Ctrip.com International, Ltd. has agreed to acquire all shares of Skyscanner Holdings Ltd., a U.K.-based global travel search site, for approximately £1.4 billion (US$1.74 billion), the Chinese travel giant said.
The purchase price consists of cash mainly, with the minority in Ctrip shares and loan notes. The deal has won board approval at both companies and is expected to close by the end of this year.
"Skyscanner is one of the largest travel search platforms in the world," said James Jianzhang Liang, co-founder and executive chairman of Ctrip. "Skyscanner will complement our positioning at a global scale, and we will leverage our experience, technology and booking capabilities to help Skyscanner."
Skyscanner’s current management team will continue to manage the company’s operations independently as part of the Ctrip group, the announcement said.

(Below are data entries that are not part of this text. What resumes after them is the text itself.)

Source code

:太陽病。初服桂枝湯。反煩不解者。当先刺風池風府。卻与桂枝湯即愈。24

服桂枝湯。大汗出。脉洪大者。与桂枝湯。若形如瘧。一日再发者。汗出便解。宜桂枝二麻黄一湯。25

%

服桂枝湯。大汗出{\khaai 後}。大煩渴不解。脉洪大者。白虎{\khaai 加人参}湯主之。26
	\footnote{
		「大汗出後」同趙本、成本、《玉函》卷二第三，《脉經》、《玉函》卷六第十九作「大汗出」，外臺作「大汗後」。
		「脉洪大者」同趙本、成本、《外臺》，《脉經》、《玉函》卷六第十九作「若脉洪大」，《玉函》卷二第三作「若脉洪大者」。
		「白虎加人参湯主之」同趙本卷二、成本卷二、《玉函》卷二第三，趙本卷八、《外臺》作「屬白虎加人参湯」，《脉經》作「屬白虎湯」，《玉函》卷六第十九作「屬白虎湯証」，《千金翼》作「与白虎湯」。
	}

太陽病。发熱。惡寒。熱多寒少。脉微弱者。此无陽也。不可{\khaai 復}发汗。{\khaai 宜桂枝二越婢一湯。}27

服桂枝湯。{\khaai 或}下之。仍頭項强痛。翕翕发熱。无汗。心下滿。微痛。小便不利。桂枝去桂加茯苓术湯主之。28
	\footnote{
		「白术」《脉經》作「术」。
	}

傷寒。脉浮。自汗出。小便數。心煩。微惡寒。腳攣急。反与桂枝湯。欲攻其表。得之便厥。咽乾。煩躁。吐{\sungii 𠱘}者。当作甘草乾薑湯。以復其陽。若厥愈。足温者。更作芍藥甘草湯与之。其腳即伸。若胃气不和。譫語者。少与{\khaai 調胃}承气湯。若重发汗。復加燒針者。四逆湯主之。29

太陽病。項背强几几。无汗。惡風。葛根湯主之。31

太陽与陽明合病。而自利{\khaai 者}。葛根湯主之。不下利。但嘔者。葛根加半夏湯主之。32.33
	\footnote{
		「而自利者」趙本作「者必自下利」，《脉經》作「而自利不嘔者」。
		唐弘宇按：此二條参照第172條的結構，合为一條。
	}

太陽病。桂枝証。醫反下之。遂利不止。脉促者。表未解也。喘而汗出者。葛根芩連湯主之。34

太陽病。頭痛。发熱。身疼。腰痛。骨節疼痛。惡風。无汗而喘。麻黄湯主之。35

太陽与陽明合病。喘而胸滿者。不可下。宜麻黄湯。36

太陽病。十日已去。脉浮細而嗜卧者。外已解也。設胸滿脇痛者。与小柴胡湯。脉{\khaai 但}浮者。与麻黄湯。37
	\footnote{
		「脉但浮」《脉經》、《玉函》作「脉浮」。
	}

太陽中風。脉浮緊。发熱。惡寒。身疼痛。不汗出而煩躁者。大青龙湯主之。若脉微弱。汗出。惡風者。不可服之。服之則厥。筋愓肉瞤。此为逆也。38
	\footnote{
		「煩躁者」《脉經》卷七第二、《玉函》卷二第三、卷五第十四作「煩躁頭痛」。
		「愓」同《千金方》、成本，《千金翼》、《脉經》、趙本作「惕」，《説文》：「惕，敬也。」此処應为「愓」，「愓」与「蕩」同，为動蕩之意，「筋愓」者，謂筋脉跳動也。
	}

Ctrip agreed to a share swap and partnership with Chinese travel search firm Qunar last October, and has been gradually integrating the two operations with the latest move to combine Ctrip’s vacation business unit with Qunar’s vacation division.
"Ctrip is the clear market leader in China and a company we can learn a huge amount from," said Gareth Williams, co-founder and chief executive officer of Skyscanner. "Today’s news takes Skyscanner one step closer to our goal of making travel search as simple as possible for travelers around the world."
Skyscanner enables users to compare prices from hundreds of travel sites when searching for flights, hotels, and rental cars.
It ranks as one of the top online travel brands based on search interest, serving 60 million monthly active users and available in over 30 languages. It has established leadership in Europe and has a growing presence in Asia Pacific and the Americas.